Advanced Glycation End Products

  • Advanced glycation end products (AGEs) are particularly attractive as a theoretical link between renal dysfunction and CVD. They form through a multistep, nonenzymatic process that, in the presence of hyperglycemia or other abnormal chemical conditions, results in irreversible binding of sugar to protein.[42] These glycated proteins, in turn, result in protein cross-linking that is responsible for the thickening of basement membranes and may contribute to diabetic nephropathy and vascular disease. Advanced glycation end products bind to and activate macrophages, triggering production of free radicals and perpetuating a proinflammatory, pro-oxidant state.[43]

    The relationship between the AGE, pentosidine, and renal function has been demonstrated in a study that monitored plasma pentosidine levels over time following kidney-pancreas and kidney-only transplantation.[44] Changes in plasma pentosidine levels were compared to glycohemoglobin levels in 3 groups: patients with diabetes who received a kidney-pancreas transplant, patients with diabetes who received a kidney only, and patients without diabetes who received a kidney only. Prior to transplantation, plasma pentosidine concentrations were elevated 20- to 35-fold in all 3 groups compared with normal volunteers. Following an initial significant decrease in all 3 groups after transplantation, plasma pentosidine concentrations did not change significantly after the fourth month posttransplantation and no significant differences among the groups were evident after 2 years of follow-up. Plasma pentosidine and glycohemoglobin levels were not correlated in any of the subgroups. Glycohemoglobin levels returned to the normal range within 3 months of kidney-pancreas transplantation, although this protocol did not confer any advantage over kidney transplantation alone in reducing pentosidine levels.[44]

    A second study of pentosidine plasma and tissue concentrations found that there were high concentrations of tissue pentosidine several months (and years) after successful transplantation of either kidney or kidney-pancreas, which suggests a role of AGEs in CV morbidity and questions the ability of the transplanted organ to reverse pre-existing vascular disease.[45]
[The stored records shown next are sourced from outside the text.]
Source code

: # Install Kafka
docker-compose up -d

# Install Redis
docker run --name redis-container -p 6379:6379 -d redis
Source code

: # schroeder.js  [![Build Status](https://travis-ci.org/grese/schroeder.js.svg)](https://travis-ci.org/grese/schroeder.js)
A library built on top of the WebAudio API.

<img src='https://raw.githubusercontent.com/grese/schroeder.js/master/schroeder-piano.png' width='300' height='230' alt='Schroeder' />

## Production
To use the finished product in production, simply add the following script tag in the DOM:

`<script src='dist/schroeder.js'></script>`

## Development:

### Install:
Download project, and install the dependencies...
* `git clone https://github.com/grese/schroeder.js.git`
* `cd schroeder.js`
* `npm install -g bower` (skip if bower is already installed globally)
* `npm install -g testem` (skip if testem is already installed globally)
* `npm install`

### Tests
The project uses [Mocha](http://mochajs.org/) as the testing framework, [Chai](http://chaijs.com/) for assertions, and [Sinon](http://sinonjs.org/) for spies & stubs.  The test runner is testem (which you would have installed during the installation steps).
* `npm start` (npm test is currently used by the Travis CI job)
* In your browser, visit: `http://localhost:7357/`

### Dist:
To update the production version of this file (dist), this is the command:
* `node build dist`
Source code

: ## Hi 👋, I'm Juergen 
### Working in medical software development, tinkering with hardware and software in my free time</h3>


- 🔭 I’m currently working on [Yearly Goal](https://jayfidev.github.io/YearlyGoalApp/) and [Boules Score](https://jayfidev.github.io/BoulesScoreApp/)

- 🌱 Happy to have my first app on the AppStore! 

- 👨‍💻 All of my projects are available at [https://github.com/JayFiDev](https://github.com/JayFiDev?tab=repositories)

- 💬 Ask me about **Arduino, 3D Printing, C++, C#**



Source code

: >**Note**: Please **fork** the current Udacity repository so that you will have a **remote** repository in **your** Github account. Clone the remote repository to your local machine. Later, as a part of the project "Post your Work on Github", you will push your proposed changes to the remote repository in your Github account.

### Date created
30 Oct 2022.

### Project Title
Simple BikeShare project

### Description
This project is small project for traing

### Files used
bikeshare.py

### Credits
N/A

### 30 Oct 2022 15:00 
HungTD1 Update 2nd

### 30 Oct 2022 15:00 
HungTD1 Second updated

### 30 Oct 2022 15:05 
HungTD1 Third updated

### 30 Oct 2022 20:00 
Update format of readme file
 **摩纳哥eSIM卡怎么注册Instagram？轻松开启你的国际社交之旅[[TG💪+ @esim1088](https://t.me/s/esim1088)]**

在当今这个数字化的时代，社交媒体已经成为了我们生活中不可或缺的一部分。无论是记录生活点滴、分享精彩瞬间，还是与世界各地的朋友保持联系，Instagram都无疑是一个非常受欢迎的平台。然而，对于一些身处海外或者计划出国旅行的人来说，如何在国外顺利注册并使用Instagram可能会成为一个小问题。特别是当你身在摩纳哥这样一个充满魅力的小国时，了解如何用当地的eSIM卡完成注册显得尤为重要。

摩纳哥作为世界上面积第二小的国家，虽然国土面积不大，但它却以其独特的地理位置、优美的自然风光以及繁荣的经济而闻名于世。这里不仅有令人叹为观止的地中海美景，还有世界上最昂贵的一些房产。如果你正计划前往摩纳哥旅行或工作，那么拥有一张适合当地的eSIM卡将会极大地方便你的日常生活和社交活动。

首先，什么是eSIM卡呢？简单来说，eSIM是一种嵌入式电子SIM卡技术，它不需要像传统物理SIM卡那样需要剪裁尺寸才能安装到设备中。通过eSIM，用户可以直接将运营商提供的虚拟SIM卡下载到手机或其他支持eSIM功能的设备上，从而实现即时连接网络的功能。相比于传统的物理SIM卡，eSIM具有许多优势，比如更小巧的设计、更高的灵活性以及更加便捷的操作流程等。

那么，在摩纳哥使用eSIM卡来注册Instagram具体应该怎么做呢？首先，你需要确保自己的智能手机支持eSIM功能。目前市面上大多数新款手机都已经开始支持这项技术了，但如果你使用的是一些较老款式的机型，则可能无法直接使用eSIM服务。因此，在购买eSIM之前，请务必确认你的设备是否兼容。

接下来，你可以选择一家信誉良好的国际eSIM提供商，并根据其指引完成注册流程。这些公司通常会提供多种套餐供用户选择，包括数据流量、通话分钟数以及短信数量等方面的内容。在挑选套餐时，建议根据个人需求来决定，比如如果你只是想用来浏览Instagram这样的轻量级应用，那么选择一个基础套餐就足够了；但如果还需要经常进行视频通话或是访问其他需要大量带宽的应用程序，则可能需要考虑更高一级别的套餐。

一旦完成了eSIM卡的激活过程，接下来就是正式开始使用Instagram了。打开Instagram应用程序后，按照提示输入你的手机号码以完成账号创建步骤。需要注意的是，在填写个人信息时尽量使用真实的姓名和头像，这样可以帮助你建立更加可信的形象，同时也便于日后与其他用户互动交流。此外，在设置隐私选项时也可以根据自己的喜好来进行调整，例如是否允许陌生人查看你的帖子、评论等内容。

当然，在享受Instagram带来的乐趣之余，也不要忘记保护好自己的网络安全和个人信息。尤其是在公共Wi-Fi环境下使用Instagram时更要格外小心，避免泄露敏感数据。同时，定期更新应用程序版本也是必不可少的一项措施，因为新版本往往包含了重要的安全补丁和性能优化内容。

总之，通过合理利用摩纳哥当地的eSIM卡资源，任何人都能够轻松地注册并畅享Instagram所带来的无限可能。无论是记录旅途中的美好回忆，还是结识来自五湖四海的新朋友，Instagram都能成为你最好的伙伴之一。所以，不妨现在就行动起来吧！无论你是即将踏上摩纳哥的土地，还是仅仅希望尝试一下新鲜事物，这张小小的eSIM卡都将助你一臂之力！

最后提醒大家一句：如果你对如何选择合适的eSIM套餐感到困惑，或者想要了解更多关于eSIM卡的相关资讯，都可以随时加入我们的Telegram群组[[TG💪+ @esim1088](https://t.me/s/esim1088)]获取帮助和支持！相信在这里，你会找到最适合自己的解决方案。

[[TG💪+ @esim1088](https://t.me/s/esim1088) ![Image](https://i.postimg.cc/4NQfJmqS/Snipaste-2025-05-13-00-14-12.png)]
Immunosuppression and Renal Function

  • To understand the role of immunosuppressive therapy in eventual graft loss, acute rejection and chronic allograft nephropathy need to be considered separately. Although the use of immunosuppressive regimens has greatly reduced early acute rejection rates, calcineurin inhibitors have long been associated with development of chronic allograft nephropathy (Table 10). There has been some controversy as to the implications for long-term outcomes. Two years after deceased kidney transplantation, evidence of chronic allograft nephropathy was present in 62% of kidney biopsies from patients taking tacrolimus and 72% from individuals taking cyclosporine.[46] However, Burke and colleagues reported that the majority of cyclosporine-treated recipients of both living donor and deceased kidneys tolerated long-term cyclosporine therapy without evidence of progressive toxic nephropathy.[8]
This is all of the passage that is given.